◆ **Data records**
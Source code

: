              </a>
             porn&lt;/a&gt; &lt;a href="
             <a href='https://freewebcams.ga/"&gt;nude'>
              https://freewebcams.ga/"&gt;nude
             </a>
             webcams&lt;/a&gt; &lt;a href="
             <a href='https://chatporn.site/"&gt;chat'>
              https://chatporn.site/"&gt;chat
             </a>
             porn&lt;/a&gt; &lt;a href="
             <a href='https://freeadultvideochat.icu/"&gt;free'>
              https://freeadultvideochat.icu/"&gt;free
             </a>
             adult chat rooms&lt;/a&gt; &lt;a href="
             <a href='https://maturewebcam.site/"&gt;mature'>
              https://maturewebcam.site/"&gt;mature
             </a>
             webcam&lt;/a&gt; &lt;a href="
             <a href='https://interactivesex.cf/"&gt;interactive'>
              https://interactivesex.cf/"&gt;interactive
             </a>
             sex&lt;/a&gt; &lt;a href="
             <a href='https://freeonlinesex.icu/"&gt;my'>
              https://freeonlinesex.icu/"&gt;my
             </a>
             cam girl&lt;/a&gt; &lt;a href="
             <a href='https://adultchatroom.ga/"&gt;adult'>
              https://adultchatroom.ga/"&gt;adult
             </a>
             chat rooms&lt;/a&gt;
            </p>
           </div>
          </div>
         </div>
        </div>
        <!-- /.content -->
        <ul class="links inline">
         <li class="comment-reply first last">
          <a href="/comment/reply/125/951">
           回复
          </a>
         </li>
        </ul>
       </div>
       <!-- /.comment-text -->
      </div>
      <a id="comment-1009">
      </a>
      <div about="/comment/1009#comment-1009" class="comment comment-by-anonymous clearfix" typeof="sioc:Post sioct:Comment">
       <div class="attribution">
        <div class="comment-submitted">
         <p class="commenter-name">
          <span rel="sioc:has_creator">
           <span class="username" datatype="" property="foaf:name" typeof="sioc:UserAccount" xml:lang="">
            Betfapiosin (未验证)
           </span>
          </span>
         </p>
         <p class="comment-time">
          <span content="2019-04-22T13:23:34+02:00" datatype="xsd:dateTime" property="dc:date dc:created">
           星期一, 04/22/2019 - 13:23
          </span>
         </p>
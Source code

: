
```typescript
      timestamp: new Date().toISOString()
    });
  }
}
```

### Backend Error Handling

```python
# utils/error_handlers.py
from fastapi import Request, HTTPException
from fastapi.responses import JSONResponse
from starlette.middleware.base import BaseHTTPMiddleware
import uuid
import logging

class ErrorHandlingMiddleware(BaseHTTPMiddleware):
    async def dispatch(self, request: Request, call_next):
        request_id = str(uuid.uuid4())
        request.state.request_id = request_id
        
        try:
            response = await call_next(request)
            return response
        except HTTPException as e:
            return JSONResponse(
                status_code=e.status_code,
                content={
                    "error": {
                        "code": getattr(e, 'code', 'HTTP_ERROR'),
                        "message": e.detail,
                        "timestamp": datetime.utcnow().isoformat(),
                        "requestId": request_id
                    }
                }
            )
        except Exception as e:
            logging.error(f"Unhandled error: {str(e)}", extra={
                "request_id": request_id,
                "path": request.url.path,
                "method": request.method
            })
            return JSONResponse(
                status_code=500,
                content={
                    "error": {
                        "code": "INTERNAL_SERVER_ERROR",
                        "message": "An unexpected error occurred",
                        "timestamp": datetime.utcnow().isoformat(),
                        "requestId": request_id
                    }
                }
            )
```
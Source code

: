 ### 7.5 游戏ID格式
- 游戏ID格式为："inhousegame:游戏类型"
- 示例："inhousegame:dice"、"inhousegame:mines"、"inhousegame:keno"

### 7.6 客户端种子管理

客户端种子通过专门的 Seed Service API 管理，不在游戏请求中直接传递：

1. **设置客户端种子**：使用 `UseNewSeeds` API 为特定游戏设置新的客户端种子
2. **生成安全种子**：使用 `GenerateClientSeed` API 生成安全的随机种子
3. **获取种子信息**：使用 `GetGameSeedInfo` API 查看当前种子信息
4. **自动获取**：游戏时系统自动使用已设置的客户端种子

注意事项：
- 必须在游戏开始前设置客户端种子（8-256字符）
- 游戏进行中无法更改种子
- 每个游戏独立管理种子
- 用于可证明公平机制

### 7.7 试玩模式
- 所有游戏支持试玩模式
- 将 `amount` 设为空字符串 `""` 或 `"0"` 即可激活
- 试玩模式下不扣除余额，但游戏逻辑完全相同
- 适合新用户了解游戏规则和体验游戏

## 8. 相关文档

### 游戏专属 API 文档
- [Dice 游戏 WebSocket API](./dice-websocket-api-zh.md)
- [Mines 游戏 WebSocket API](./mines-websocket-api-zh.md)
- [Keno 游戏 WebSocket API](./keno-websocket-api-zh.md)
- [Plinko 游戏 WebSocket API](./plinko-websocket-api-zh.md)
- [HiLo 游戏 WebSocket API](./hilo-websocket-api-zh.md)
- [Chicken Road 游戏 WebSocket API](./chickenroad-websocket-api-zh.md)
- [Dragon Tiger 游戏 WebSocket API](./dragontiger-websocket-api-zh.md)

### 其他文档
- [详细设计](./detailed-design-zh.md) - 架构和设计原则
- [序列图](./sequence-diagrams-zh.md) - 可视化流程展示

◆ **Your objective**
Restate the material word for word, keeping every line intact.

◆ **Response to this exercise**
Source code

:              </a>
             porn&lt;/a&gt; &lt;a href="
             <a href='https://freewebcams.ga/"&gt;nude'>
              https://freewebcams.ga/"&gt;nude
             </a>
             webcams&lt;/a&gt; &lt;a href="
             <a href='https://chatporn.site/"&gt;chat'>
              https://chatporn.site/"&gt;chat
             </a>
             porn&lt;/a&gt; &lt;a href="
             <a href='https://freeadultvideochat.icu/"&gt;free'>
              https://freeadultvideochat.icu/"&gt;free
             </a>
             adult chat rooms&lt;/a&gt; &lt;a href="
             <a href='https://maturewebcam.site/"&gt;mature'>
              https://maturewebcam.site/"&gt;mature
             </a>
             webcam&lt;/a&gt; &lt;a href="
             <a href='https://interactivesex.cf/"&gt;interactive'>
              https://interactivesex.cf/"&gt;interactive
             </a>
             sex&lt;/a&gt; &lt;a href="
             <a href='https://freeonlinesex.icu/"&gt;my'>
              https://freeonlinesex.icu/"&gt;my
             </a>
             cam girl&lt;/a&gt; &lt;a href="
             <a href='https://adultchatroom.ga/"&gt;adult'>
              https://adultchatroom.ga/"&gt;adult
             </a>
             chat rooms&lt;/a&gt;
            </p>
           </div>
          </div>
         </div>
        </div>
        <!-- /.content -->
        <ul class="links inline">
         <li class="comment-reply first last">
          <a href="/comment/reply/125/951">
           回复
          </a>
         </li>
        </ul>
       </div>
       <!-- /.comment-text -->
      </div>
      <a id="comment-1009">
      </a>
      <div about="/comment/1009#comment-1009" class="comment comment-by-anonymous clearfix" typeof="sioc:Post sioct:Comment">
       <div class="attribution">
        <div class="comment-submitted">
         <p class="commenter-name">
          <span rel="sioc:has_creator">
           <span class="username" datatype="" property="foaf:name" typeof="sioc:UserAccount" xml:lang="">
            Betfapiosin (未验证)
           </span>
          </span>
         </p>
         <p class="comment-time">
          <span content="2019-04-22T13:23:34+02:00" datatype="xsd:dateTime" property="dc:date dc:created">
           星期一, 04/22/2019 - 13:23
          </span>
         </p>
Source code

:
```typescript
      timestamp: new Date().toISOString()
    });
  }
}
```

### Backend Error Handling

```python
# utils/error_handlers.py
from fastapi import Request, HTTPException
from fastapi.responses import JSONResponse
from starlette.middleware.base import BaseHTTPMiddleware
import uuid
import logging

class ErrorHandlingMiddleware(BaseHTTPMiddleware):
    async def dispatch(self, request: Request, call_next):
        request_id = str(uuid.uuid4())
        request.state.request_id = request_id
        
        try:
            response = await call_next(request)
            return response
        except HTTPException as e:
            return JSONResponse(
                status_code=e.status_code,
                content={
                    "error": {
                        "code": getattr(e, 'code', 'HTTP_ERROR'),
                        "message": e.detail,
                        "timestamp": datetime.utcnow().isoformat(),
                        "requestId": request_id
                    }
                }
            )
        except Exception as e:
            logging.error(f"Unhandled error: {str(e)}", extra={
                "request_id": request_id,
                "path": request.url.path,
                "method": request.method
            })
            return JSONResponse(
                status_code=500,
                content={
                    "error": {
                        "code": "INTERNAL_SERVER_ERROR",
                        "message": "An unexpected error occurred",
                        "timestamp": datetime.utcnow().isoformat(),
                        "requestId": request_id
                    }
                }
            )
```
Source code

: ### 7.5 游戏ID格式
- 游戏ID格式为："inhousegame:游戏类型"
- 示例："inhousegame:dice"、"inhousegame:mines"、"inhousegame:keno"

### 7.6 客户端种子管理

客户端种子通过专门的 Seed Service API 管理，不在游戏请求中直接传递：

1. **设置客户端种子**：使用 `UseNewSeeds` API 为特定游戏设置新的客户端种子
2. **生成安全种子**：使用 `GenerateClientSeed` API 生成安全的随机种子
3. **获取种子信息**：使用 `GetGameSeedInfo` API 查看当前种子信息
4. **自动获取**：游戏时系统自动使用已设置的客户端种子

注意事项：
- 必须在游戏开始前设置客户端种子（8-256字符）
- 游戏进行中无法更改种子
- 每个游戏独立管理种子
- 用于可证明公平机制

### 7.7 试玩模式
- 所有游戏支持试玩模式
- 将 `amount` 设为空字符串 `""` 或 `"0"` 即可激活
- 试玩模式下不扣除余额，但游戏逻辑完全相同
- 适合新用户了解游戏规则和体验游戏

## 8. 相关文档

### 游戏专属 API 文档
- [Dice 游戏 WebSocket API](./dice-websocket-api-zh.md)
- [Mines 游戏 WebSocket API](./mines-websocket-api-zh.md)
- [Keno 游戏 WebSocket API](./keno-websocket-api-zh.md)
- [Plinko 游戏 WebSocket API](./plinko-websocket-api-zh.md)
- [HiLo 游戏 WebSocket API](./hilo-websocket-api-zh.md)
- [Chicken Road 游戏 WebSocket API](./chickenroad-websocket-api-zh.md)
- [Dragon Tiger 游戏 WebSocket API](./dragontiger-websocket-api-zh.md)

### 其他文档
- [详细设计](./detailed-design-zh.md) - 架构和设计原则
- [序列图](./sequence-diagrams-zh.md) - 可视化流程展示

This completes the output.